The "Other" Category Problem

One of the most interesting aspects of this analysis is the "Other" category. With $n = 50$, it's the smallest group and it shows the most extreme pattern: 86% granted bail versus 63.3% overall. The standardized residual for "Other, Denied" ($-2.65$) is the single largest contributor to the chi-square statistic.

But what does "Other" mean? It's a catch-all category that combines: - Asian Americans - Native Americans - Pacific Islanders - Multiracial individuals - Anyone who doesn't fit into the court's other categories

Each of these groups may have very different experiences with the justice system. The high bail grant rate for "Other" could mean that Asian American defendants have favorable outcomes (perhaps due to socioeconomic factors), while Native American defendants within the same category face very different realities.

This is a textbook example of Theme 2: who gets counted, and how, shapes what statistics can reveal. The court's choice to use a single "Other" category makes certain analyses possible (the chi-square test works because $E_{Other,Denied} = 18.33 \geq 5$) while hiding other patterns (the experiences of individual groups within "Other").

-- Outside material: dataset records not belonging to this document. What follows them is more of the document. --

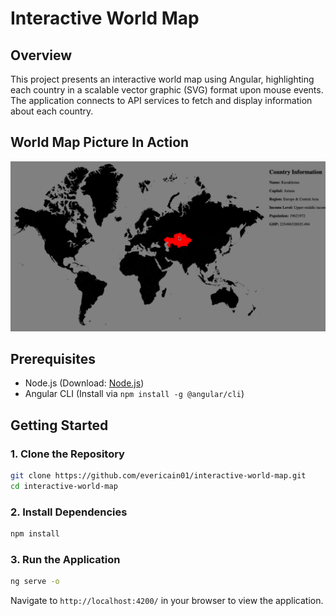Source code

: # Interactive World Map 

## Overview
This project presents an interactive world map using Angular, highlighting each country in a scalable vector graphic (SVG) format upon mouse events. The application connects to API services to fetch and display information about each country.

## World Map Picture In Action
![](https://github.com/evericain01/interactive-world-map/blob/main/gifyyy.gif)

## Prerequisites
- Node.js (Download: [Node.js](https://nodejs.org/))
- Angular CLI (Install via `npm install -g @angular/cli`)

## Getting Started

### 1. Clone the Repository
```bash
git clone https://github.com/evericain01/interactive-world-map.git
cd interactive-world-map
```

### 2. Install Dependencies
```bash
npm install
```

### 3. Run the Application
```bash
ng serve -o
```
Navigate to `http://localhost:4200/` in your browser to view the application.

James writes in his paper:

"The use of broad racial categories — and especially the 'Other' category — is a limitation common to criminal justice data. While necessary for statistical power, these categories obscure the diverse experiences of the communities they contain. Future research with more granular demographic data is needed to understand whether the apparently favorable outcomes for 'Other' defendants reflect a genuine advantage for certain subgroups or a statistical artifact of aggregation."

What Would Happen with More Data?

James wonders: if he collected 6,000 cases instead of 600 (keeping the same proportions), what would change?

# Scaling up by 10x
observed_large = observed * 10
chi2_large, p_large, dof_large, exp_large = stats.chi2_contingency(
    observed_large
)
n_large = observed_large.sum()
V_large = np.sqrt(chi2_large / (n_large * (min(observed_large.shape) - 1)))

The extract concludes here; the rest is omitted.